I prayed continually that my desires would be for things above, the things of God, instead of things of this world that would pass away. I prayed that I would have an increasing desire for the Lord and that He would draw me near. Well, He definitely answered those prayers. I pretty much stopped listening to music and watching movies that were not honoring to Him. I began feeling conviction in every area of my life. Once I learned my identity was in my relationship with Christ, I found confidence and worth I had never felt before (Ephesians 1 and 2). I began dressing differently, talking differently, dating differently. I couldn’t even tell you how it happened, God just cleansed my heart and made His home in me.
When I realized I was a living temple, a place of residence of the Holy Spirit, I just didn’t care about the world anymore.
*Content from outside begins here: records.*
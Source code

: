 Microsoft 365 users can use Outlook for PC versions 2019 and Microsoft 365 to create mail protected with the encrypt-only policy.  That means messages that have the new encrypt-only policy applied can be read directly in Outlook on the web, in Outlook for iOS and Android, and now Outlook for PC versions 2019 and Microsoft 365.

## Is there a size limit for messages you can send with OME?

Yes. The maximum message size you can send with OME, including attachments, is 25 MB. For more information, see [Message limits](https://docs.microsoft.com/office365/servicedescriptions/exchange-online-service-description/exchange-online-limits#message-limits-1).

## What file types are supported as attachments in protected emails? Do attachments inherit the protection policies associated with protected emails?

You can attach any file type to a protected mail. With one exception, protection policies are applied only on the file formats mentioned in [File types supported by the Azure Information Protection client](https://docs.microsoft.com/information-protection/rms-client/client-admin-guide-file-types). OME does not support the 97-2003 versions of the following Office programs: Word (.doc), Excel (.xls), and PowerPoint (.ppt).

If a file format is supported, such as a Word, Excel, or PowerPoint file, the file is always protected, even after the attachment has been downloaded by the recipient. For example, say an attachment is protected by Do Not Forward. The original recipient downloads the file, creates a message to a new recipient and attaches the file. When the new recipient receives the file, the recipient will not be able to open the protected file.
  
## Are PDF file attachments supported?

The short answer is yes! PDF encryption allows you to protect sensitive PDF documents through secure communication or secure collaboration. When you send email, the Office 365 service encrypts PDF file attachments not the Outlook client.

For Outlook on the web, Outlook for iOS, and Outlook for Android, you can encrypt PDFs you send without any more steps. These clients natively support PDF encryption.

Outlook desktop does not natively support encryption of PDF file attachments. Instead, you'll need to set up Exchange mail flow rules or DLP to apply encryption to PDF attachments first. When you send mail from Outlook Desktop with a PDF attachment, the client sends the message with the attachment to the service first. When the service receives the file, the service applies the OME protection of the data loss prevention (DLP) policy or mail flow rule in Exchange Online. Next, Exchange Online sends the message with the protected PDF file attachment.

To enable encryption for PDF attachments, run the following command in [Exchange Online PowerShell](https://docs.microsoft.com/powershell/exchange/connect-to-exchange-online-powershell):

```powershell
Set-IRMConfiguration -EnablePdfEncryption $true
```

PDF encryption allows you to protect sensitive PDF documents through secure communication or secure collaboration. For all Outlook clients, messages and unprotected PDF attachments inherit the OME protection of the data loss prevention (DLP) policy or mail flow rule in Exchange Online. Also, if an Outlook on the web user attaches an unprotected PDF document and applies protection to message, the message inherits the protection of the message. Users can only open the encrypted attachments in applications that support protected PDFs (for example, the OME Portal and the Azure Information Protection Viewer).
Not that I’m perfect in anyway, but the way I live has completely changed and I know that when I’m not close with God, I have let something come in between us. He never will leave or forsake me, but because of my human nature, I will always sin, which creates a barrier that must be continuously broken down. I’m so thankful for God’s grace and mercy and forgiveness, because nothing I do or don’t do will make Him love me any less or any more, I will always be His (Romans 8:31-39).
Living radically isn’t one day waking up and deciding to be different, well that’s possible, but it wasn’t my story. It was a stretching, painful, but amazing process. I slowly began seeking Christ and learning about Him. Once I knew Him, there was no turning back. To me, living radically means putting aside everything that is not of God, that will not point others to Him. This is why I don’t drink and try my best to not engage in worldly standards and behaviors. Once you know the power and saving grace of Jesus, it’s impossible to live out of selfish desires. I wouldn’t ever want to live in a way that would be a stumbling block to others chances of encountering God. While I live in this world, I do not want to be of this world, because the world to come is going to be so much better. All of this will pass away and I will live in the House of the Lord forever. Thinking eternally leads to living radically, because there is a greater purpose awaiting those who follow Christ… the urgency of the coming of Jesus spurs us (believers) on to live in a way that though the world will hate us, they will see our lives and have to admit the existence of our living and glorious God (1 Peter 2:11-12).